• [PROVIDED ENTRIES]:
******************************

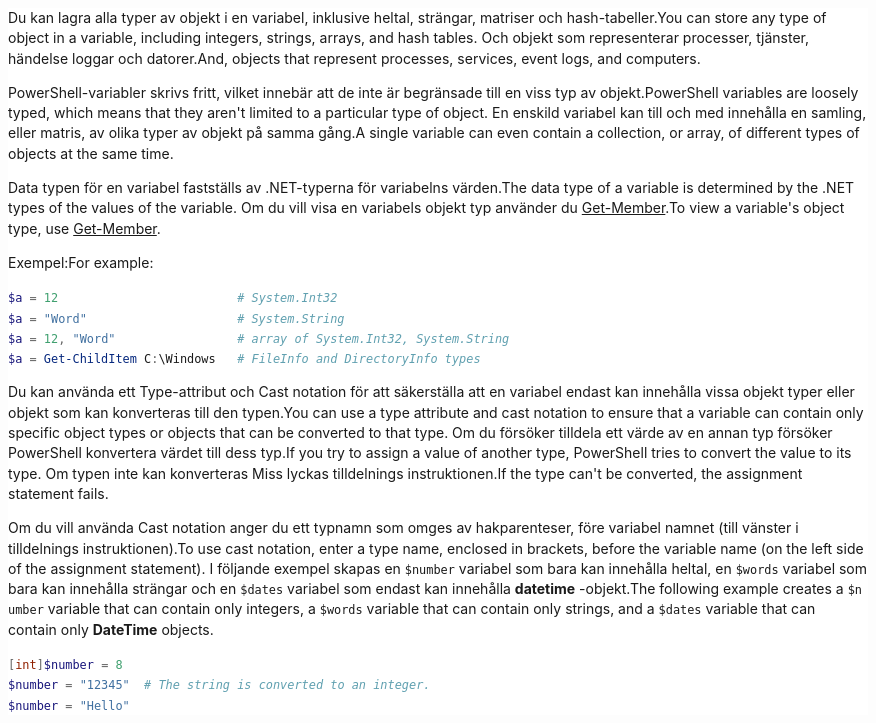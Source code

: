 <span data-ttu-id="8585a-147">Du kan lagra alla typer av objekt i en variabel, inklusive heltal, strängar, matriser och hash-tabeller.</span><span class="sxs-lookup"><span data-stu-id="8585a-147">You can store any type of object in a variable, including integers, strings, arrays, and hash tables.</span></span> <span data-ttu-id="8585a-148">Och objekt som representerar processer, tjänster, händelse loggar och datorer.</span><span class="sxs-lookup"><span data-stu-id="8585a-148">And, objects that represent processes, services, event logs, and computers.</span></span>

<span data-ttu-id="8585a-149">PowerShell-variabler skrivs fritt, vilket innebär att de inte är begränsade till en viss typ av objekt.</span><span class="sxs-lookup"><span data-stu-id="8585a-149">PowerShell variables are loosely typed, which means that they aren't limited to a particular type of object.</span></span> <span data-ttu-id="8585a-150">En enskild variabel kan till och med innehålla en samling, eller matris, av olika typer av objekt på samma gång.</span><span class="sxs-lookup"><span data-stu-id="8585a-150">A single variable can even contain a collection, or array, of different types of objects at the same time.</span></span>

<span data-ttu-id="8585a-151">Data typen för en variabel fastställs av .NET-typerna för variabelns värden.</span><span class="sxs-lookup"><span data-stu-id="8585a-151">The data type of a variable is determined by the .NET types of the values of the variable.</span></span> <span data-ttu-id="8585a-152">Om du vill visa en variabels objekt typ använder du [Get-Member](xref:Microsoft.PowerShell.Utility.Get-Member).</span><span class="sxs-lookup"><span data-stu-id="8585a-152">To view a variable's object type, use [Get-Member](xref:Microsoft.PowerShell.Utility.Get-Member).</span></span>

<span data-ttu-id="8585a-153">Exempel:</span><span class="sxs-lookup"><span data-stu-id="8585a-153">For example:</span></span>

```powershell
$a = 12                         # System.Int32
$a = "Word"                     # System.String
$a = 12, "Word"                 # array of System.Int32, System.String
$a = Get-ChildItem C:\Windows   # FileInfo and DirectoryInfo types
```

<span data-ttu-id="8585a-154">Du kan använda ett Type-attribut och Cast notation för att säkerställa att en variabel endast kan innehålla vissa objekt typer eller objekt som kan konverteras till den typen.</span><span class="sxs-lookup"><span data-stu-id="8585a-154">You can use a type attribute and cast notation to ensure that a variable can contain only specific object types or objects that can be converted to that type.</span></span> <span data-ttu-id="8585a-155">Om du försöker tilldela ett värde av en annan typ försöker PowerShell konvertera värdet till dess typ.</span><span class="sxs-lookup"><span data-stu-id="8585a-155">If you try to assign a value of another type, PowerShell tries to convert the value to its type.</span></span> <span data-ttu-id="8585a-156">Om typen inte kan konverteras Miss lyckas tilldelnings instruktionen.</span><span class="sxs-lookup"><span data-stu-id="8585a-156">If the type can't be converted, the assignment statement fails.</span></span>

<span data-ttu-id="8585a-157">Om du vill använda Cast notation anger du ett typnamn som omges av hakparenteser, före variabel namnet (till vänster i tilldelnings instruktionen).</span><span class="sxs-lookup"><span data-stu-id="8585a-157">To use cast notation, enter a type name, enclosed in brackets, before the variable name (on the left side of the assignment statement).</span></span> <span data-ttu-id="8585a-158">I följande exempel skapas en `$number` variabel som bara kan innehålla heltal, en `$words` variabel som bara kan innehålla strängar och en `$dates` variabel som endast kan innehålla **datetime** -objekt.</span><span class="sxs-lookup"><span data-stu-id="8585a-158">The following example creates a `$number` variable that can contain only integers, a `$words` variable that can contain only strings, and a `$dates` variable that can contain only **DateTime** objects.</span></span>

```powershell
[int]$number = 8
$number = "12345"  # The string is converted to an integer.
$number = "Hello"
```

******************************

• [EXERCISE BRIEF]:
Count every line of the listing that includes the word "converted", then give that count and no other words.

• [COMPLETED TASK]:
2